Line count for the string "player": state how many lines in the records below hold it, giving only the number.
[EXTRACTED RECORDS]
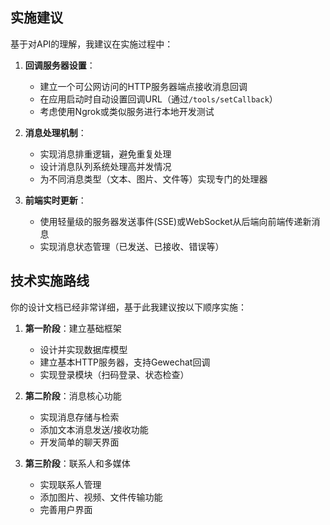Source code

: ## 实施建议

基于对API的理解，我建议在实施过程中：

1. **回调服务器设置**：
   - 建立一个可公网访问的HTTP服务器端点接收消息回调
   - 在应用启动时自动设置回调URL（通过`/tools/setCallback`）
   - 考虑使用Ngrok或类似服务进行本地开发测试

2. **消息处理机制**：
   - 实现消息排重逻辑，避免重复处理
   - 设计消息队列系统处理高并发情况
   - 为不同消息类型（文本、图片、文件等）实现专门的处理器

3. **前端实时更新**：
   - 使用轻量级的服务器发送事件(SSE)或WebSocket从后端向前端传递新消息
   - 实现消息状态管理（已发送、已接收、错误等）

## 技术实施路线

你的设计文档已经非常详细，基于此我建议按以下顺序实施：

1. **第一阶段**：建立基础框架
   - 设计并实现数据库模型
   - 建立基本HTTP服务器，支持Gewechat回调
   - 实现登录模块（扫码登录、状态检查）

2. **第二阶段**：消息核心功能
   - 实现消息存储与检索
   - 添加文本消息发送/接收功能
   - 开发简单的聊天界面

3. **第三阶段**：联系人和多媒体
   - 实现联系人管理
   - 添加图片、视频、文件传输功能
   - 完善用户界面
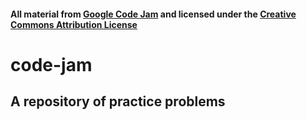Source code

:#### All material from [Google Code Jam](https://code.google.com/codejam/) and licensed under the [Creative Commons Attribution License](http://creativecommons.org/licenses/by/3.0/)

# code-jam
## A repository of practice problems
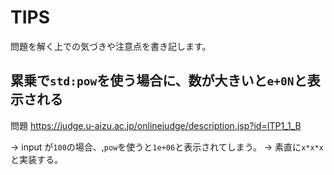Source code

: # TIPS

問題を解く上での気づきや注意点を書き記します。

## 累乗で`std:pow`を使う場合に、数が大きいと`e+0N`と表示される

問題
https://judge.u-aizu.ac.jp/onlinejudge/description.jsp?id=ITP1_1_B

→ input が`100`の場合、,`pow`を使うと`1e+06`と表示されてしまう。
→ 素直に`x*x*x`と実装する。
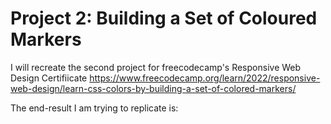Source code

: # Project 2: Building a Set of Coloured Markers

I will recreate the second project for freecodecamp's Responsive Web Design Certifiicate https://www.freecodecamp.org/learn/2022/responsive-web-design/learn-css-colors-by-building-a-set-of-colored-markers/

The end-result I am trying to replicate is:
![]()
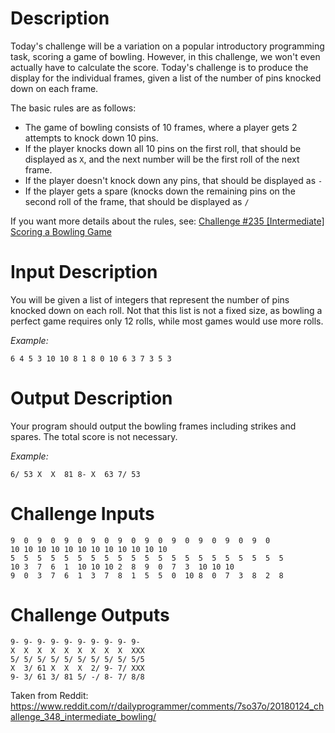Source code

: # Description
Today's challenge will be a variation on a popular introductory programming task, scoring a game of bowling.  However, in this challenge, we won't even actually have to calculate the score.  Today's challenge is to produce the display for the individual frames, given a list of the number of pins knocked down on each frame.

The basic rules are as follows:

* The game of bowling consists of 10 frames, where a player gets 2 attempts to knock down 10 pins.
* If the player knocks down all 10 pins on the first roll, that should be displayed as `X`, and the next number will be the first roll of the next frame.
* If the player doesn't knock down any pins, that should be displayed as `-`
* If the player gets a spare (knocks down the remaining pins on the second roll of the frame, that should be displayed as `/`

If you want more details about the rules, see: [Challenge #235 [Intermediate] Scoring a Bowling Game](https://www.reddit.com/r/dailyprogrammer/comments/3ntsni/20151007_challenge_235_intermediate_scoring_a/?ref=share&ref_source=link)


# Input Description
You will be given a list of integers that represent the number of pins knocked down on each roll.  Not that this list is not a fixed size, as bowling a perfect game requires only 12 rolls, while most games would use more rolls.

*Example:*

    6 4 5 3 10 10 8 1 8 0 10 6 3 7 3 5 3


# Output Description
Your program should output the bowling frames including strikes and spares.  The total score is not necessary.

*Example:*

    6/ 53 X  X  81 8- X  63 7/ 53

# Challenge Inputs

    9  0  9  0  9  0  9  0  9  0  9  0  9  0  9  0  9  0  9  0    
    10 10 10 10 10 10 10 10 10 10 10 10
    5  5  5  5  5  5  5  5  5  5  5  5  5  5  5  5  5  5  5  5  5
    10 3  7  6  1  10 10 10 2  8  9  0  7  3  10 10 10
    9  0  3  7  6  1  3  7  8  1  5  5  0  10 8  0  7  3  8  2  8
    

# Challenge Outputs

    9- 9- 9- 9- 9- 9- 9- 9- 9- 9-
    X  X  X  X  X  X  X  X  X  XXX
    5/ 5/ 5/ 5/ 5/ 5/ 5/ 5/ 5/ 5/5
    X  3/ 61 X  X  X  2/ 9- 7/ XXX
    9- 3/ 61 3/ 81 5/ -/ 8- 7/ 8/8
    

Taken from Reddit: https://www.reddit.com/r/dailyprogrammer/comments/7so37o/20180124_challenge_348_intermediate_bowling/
[/EXTRACTED RECORDS]
SOLUTION — 4